On Tuesday at the Independence Institute, a sold-out crowd listened to Chip Mellor, president of the Institute for Justice, outline the dozen worst Supreme Court decisions--and it was hard to narrow down to just 12--that threatened liberty, economic freedom, and misinterpreted or outright ignored the principles found in the Constitution.

Jon Caldara, president of the Independence Institute, sat down with Mellor to discuss the book (podcast).

This was no exercise in legal jargon or bashing "judicial activism." Mellor's intent was to draw attention to Supreme Court decisions handed down since the era of the New Deal that have had--and continue to have--deleterious effects on our liberty, economic freedoms, and private property while imposing confiscatory and intrusive governmental power in nearly every aspect of Americans' daily lives.

To paraphrase, there are no longer islands of government in a sea of liberty, but rather islands of liberty in a sea of goverment power. And those islands are fast disappearing.
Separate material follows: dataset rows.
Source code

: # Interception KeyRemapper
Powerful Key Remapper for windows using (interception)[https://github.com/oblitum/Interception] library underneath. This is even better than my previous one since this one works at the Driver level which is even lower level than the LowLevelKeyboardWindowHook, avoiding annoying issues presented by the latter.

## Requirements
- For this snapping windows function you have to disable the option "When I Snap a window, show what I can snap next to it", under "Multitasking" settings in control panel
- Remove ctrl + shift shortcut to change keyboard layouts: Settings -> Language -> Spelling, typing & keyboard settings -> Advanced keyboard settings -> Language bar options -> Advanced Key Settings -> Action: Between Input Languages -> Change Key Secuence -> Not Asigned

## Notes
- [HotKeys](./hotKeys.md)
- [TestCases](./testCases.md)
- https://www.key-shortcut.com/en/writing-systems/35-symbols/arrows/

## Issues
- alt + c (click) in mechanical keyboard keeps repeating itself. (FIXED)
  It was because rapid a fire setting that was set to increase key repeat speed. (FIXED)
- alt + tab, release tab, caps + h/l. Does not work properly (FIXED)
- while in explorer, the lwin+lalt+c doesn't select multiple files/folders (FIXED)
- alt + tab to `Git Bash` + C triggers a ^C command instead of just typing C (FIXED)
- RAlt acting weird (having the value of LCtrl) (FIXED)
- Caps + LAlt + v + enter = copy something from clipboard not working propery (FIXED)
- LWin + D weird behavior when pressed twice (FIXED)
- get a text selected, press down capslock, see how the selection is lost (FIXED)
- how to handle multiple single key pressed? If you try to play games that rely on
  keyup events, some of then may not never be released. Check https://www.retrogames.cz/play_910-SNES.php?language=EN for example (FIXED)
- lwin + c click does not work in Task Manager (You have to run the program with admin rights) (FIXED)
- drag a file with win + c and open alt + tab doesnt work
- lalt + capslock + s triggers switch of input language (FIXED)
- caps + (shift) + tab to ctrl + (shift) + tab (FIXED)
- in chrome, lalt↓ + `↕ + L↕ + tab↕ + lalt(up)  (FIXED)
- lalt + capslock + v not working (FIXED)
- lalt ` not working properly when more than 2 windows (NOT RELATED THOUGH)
Mellor criticized the modern law schools' approach to train "technocrats" who are able to navigate through the waters of modern jurisprudence while completely ignoring the underlying principles found in the Constitution. Some of the cases in the book are well known--Kelo v. City of New London--while others languish in obscurity, buried by subsequent decisions that Mellor argues essentially amounts to bad precedent that enables the government's further encroachment on our personal liberties.